Down to the final character, output the records below as they stand.

***

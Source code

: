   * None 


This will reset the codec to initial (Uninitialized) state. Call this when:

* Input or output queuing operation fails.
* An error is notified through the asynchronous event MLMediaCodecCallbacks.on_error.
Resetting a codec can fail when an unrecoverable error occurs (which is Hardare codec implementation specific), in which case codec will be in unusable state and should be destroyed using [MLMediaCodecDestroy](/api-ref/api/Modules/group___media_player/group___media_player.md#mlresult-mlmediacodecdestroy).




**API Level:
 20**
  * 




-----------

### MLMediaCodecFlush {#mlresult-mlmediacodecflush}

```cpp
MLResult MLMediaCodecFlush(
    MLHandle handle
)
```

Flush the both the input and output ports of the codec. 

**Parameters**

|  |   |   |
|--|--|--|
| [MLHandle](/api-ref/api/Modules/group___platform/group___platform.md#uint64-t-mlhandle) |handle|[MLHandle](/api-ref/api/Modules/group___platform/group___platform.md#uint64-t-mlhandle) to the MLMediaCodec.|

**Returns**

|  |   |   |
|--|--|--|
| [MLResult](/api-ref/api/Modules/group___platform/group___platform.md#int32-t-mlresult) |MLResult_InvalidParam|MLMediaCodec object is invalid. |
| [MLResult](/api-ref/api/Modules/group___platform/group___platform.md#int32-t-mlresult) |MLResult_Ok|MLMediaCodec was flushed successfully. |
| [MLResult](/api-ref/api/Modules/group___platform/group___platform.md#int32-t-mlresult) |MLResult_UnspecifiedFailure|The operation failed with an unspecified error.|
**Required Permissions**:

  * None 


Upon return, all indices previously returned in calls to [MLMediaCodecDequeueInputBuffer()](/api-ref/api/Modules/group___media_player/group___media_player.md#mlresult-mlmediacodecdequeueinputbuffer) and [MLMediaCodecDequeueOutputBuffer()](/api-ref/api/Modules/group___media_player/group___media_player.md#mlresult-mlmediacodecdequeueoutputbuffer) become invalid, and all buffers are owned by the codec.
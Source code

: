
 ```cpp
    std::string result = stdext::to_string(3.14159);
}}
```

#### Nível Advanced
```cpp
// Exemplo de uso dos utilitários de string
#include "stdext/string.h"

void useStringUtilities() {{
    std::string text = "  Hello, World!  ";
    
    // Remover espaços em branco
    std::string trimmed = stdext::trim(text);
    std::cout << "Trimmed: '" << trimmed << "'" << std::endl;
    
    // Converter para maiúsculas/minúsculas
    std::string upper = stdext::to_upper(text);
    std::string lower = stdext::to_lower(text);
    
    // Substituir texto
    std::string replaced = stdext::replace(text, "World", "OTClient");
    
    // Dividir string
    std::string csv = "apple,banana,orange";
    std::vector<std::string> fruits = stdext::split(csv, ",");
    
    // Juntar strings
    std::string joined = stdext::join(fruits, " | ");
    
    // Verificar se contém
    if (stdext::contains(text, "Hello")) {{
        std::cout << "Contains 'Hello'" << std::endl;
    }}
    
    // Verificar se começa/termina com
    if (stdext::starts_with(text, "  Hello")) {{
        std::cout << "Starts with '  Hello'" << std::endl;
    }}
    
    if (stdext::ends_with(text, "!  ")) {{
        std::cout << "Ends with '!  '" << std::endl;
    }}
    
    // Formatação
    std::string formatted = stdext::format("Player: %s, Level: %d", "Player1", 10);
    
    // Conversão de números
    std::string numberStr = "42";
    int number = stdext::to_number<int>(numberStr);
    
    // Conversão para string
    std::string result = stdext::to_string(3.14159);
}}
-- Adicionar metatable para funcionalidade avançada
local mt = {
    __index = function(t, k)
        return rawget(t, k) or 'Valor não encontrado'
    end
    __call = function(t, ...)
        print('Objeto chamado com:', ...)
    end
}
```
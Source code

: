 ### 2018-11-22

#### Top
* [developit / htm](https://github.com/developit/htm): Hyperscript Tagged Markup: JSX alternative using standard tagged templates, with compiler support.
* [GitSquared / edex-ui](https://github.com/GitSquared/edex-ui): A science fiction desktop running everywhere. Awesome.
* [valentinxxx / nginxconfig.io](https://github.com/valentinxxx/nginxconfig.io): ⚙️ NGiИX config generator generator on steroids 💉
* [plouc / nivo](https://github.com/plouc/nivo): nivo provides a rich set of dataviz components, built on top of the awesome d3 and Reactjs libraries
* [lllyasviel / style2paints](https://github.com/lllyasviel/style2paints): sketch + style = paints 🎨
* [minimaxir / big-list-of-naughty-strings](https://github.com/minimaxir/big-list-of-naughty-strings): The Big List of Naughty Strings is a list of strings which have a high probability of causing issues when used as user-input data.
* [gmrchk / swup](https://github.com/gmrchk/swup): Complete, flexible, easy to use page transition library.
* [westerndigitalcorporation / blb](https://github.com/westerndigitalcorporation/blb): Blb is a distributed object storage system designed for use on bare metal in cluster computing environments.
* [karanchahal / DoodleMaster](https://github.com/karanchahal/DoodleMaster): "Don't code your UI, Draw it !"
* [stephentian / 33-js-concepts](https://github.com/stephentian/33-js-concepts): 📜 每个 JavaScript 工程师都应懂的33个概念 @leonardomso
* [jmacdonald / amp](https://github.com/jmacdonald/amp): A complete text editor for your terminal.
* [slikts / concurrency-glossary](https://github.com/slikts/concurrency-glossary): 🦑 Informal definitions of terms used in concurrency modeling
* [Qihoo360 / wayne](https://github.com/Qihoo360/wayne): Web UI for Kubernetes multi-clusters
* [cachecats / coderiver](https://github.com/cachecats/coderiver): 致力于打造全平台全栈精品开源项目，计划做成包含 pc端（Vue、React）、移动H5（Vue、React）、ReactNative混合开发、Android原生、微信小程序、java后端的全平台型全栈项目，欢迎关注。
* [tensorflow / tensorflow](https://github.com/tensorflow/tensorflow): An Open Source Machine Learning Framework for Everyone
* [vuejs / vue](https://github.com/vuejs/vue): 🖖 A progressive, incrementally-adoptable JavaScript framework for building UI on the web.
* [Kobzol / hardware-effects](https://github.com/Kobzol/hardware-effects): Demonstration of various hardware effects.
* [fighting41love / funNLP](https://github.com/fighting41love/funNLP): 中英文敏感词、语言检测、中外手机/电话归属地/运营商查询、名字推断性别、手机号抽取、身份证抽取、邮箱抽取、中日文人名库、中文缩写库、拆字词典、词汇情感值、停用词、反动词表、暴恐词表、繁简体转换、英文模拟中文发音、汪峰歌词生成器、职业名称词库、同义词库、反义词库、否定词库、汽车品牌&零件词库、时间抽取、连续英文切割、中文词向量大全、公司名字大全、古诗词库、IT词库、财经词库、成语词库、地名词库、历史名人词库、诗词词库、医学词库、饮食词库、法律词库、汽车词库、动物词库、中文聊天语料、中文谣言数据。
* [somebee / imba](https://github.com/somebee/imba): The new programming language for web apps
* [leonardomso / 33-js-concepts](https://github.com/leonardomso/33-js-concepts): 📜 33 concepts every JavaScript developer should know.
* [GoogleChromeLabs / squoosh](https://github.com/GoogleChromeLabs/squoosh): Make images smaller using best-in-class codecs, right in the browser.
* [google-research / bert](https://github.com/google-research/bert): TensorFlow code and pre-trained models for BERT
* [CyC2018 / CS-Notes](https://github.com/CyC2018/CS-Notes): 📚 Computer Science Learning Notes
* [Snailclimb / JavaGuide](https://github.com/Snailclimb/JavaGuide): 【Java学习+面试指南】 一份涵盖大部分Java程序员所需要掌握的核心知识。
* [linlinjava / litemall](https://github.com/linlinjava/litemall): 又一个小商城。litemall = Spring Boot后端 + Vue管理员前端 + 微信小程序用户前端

***

- _Task solution_:
Source code

:   * None 


This will reset the codec to initial (Uninitialized) state. Call this when:

* Input or output queuing operation fails.
* An error is notified through the asynchronous event MLMediaCodecCallbacks.on_error.
Resetting a codec can fail when an unrecoverable error occurs (which is Hardare codec implementation specific), in which case codec will be in unusable state and should be destroyed using [MLMediaCodecDestroy](/api-ref/api/Modules/group___media_player/group___media_player.md#mlresult-mlmediacodecdestroy).




**API Level:
 20**
  * 




-----------

### MLMediaCodecFlush {#mlresult-mlmediacodecflush}

```cpp
MLResult MLMediaCodecFlush(
    MLHandle handle
)
```

Flush the both the input and output ports of the codec. 

**Parameters**

|  |   |   |
|--|--|--|
| [MLHandle](/api-ref/api/Modules/group___platform/group___platform.md#uint64-t-mlhandle) |handle|[MLHandle](/api-ref/api/Modules/group___platform/group___platform.md#uint64-t-mlhandle) to the MLMediaCodec.|

**Returns**

|  |   |   |
|--|--|--|
| [MLResult](/api-ref/api/Modules/group___platform/group___platform.md#int32-t-mlresult) |MLResult_InvalidParam|MLMediaCodec object is invalid. |
| [MLResult](/api-ref/api/Modules/group___platform/group___platform.md#int32-t-mlresult) |MLResult_Ok|MLMediaCodec was flushed successfully. |
| [MLResult](/api-ref/api/Modules/group___platform/group___platform.md#int32-t-mlresult) |MLResult_UnspecifiedFailure|The operation failed with an unspecified error.|
**Required Permissions**:

  * None 


Upon return, all indices previously returned in calls to [MLMediaCodecDequeueInputBuffer()](/api-ref/api/Modules/group___media_player/group___media_player.md#mlresult-mlmediacodecdequeueinputbuffer) and [MLMediaCodecDequeueOutputBuffer()](/api-ref/api/Modules/group___media_player/group___media_player.md#mlresult-mlmediacodecdequeueoutputbuffer) become invalid, and all buffers are owned by the codec.
Source code

:
 ```cpp
    std::string result = stdext::to_string(3.14159);
}}
```

#### Nível Advanced
```cpp
// Exemplo de uso dos utilitários de string
#include "stdext/string.h"

void useStringUtilities() {{
    std::string text = "  Hello, World!  ";
    
    // Remover espaços em branco
    std::string trimmed = stdext::trim(text);
    std::cout << "Trimmed: '" << trimmed << "'" << std::endl;
    
    // Converter para maiúsculas/minúsculas
    std::string upper = stdext::to_upper(text);
    std::string lower = stdext::to_lower(text);
    
    // Substituir texto
    std::string replaced = stdext::replace(text, "World", "OTClient");
    
    // Dividir string
    std::string csv = "apple,banana,orange";
    std::vector<std::string> fruits = stdext::split(csv, ",");
    
    // Juntar strings
    std::string joined = stdext::join(fruits, " | ");
    
    // Verificar se contém
    if (stdext::contains(text, "Hello")) {{
        std::cout << "Contains 'Hello'" << std::endl;
    }}
    
    // Verificar se começa/termina com
    if (stdext::starts_with(text, "  Hello")) {{
        std::cout << "Starts with '  Hello'" << std::endl;
    }}
    
    if (stdext::ends_with(text, "!  ")) {{
        std::cout << "Ends with '!  '" << std::endl;
    }}
    
    // Formatação
    std::string formatted = stdext::format("Player: %s, Level: %d", "Player1", 10);
    
    // Conversão de números
    std::string numberStr = "42";
    int number = stdext::to_number<int>(numberStr);
    
    // Conversão para string
    std::string result = stdext::to_string(3.14159);
}}
-- Adicionar metatable para funcionalidade avançada
local mt = {
    __index = function(t, k)
        return rawget(t, k) or 'Valor não encontrado'
    end
    __call = function(t, ...)
        print('Objeto chamado com:', ...)
    end
}
```
Source code

: ### 2018-11-22

#### Top
* [developit / htm](https://github.com/developit/htm): Hyperscript Tagged Markup: JSX alternative using standard tagged templates, with compiler support.
* [GitSquared / edex-ui](https://github.com/GitSquared/edex-ui): A science fiction desktop running everywhere. Awesome.
* [valentinxxx / nginxconfig.io](https://github.com/valentinxxx/nginxconfig.io): ⚙️ NGiИX config generator generator on steroids 💉
* [plouc / nivo](https://github.com/plouc/nivo): nivo provides a rich set of dataviz components, built on top of the awesome d3 and Reactjs libraries
* [lllyasviel / style2paints](https://github.com/lllyasviel/style2paints): sketch + style = paints 🎨
* [minimaxir / big-list-of-naughty-strings](https://github.com/minimaxir/big-list-of-naughty-strings): The Big List of Naughty Strings is a list of strings which have a high probability of causing issues when used as user-input data.
* [gmrchk / swup](https://github.com/gmrchk/swup): Complete, flexible, easy to use page transition library.
* [westerndigitalcorporation / blb](https://github.com/westerndigitalcorporation/blb): Blb is a distributed object storage system designed for use on bare metal in cluster computing environments.
* [karanchahal / DoodleMaster](https://github.com/karanchahal/DoodleMaster): "Don't code your UI, Draw it !"
* [stephentian / 33-js-concepts](https://github.com/stephentian/33-js-concepts): 📜 每个 JavaScript 工程师都应懂的33个概念 @leonardomso
* [jmacdonald / amp](https://github.com/jmacdonald/amp): A complete text editor for your terminal.
* [slikts / concurrency-glossary](https://github.com/slikts/concurrency-glossary): 🦑 Informal definitions of terms used in concurrency modeling
* [Qihoo360 / wayne](https://github.com/Qihoo360/wayne): Web UI for Kubernetes multi-clusters
* [cachecats / coderiver](https://github.com/cachecats/coderiver): 致力于打造全平台全栈精品开源项目，计划做成包含 pc端（Vue、React）、移动H5（Vue、React）、ReactNative混合开发、Android原生、微信小程序、java后端的全平台型全栈项目，欢迎关注。
* [tensorflow / tensorflow](https://github.com/tensorflow/tensorflow): An Open Source Machine Learning Framework for Everyone
* [vuejs / vue](https://github.com/vuejs/vue): 🖖 A progressive, incrementally-adoptable JavaScript framework for building UI on the web.
* [Kobzol / hardware-effects](https://github.com/Kobzol/hardware-effects): Demonstration of various hardware effects.
* [fighting41love / funNLP](https://github.com/fighting41love/funNLP): 中英文敏感词、语言检测、中外手机/电话归属地/运营商查询、名字推断性别、手机号抽取、身份证抽取、邮箱抽取、中日文人名库、中文缩写库、拆字词典、词汇情感值、停用词、反动词表、暴恐词表、繁简体转换、英文模拟中文发音、汪峰歌词生成器、职业名称词库、同义词库、反义词库、否定词库、汽车品牌&零件词库、时间抽取、连续英文切割、中文词向量大全、公司名字大全、古诗词库、IT词库、财经词库、成语词库、地名词库、历史名人词库、诗词词库、医学词库、饮食词库、法律词库、汽车词库、动物词库、中文聊天语料、中文谣言数据。
* [somebee / imba](https://github.com/somebee/imba): The new programming language for web apps
* [leonardomso / 33-js-concepts](https://github.com/leonardomso/33-js-concepts): 📜 33 concepts every JavaScript developer should know.
* [GoogleChromeLabs / squoosh](https://github.com/GoogleChromeLabs/squoosh): Make images smaller using best-in-class codecs, right in the browser.
* [google-research / bert](https://github.com/google-research/bert): TensorFlow code and pre-trained models for BERT
* [CyC2018 / CS-Notes](https://github.com/CyC2018/CS-Notes): 📚 Computer Science Learning Notes
* [Snailclimb / JavaGuide](https://github.com/Snailclimb/JavaGuide): 【Java学习+面试指南】 一份涵盖大部分Java程序员所需要掌握的核心知识。
* [linlinjava / litemall](https://github.com/linlinjava/litemall): 又一个小商城。litemall = Spring Boot后端 + Vue管理员前端 + 微信小程序用户前端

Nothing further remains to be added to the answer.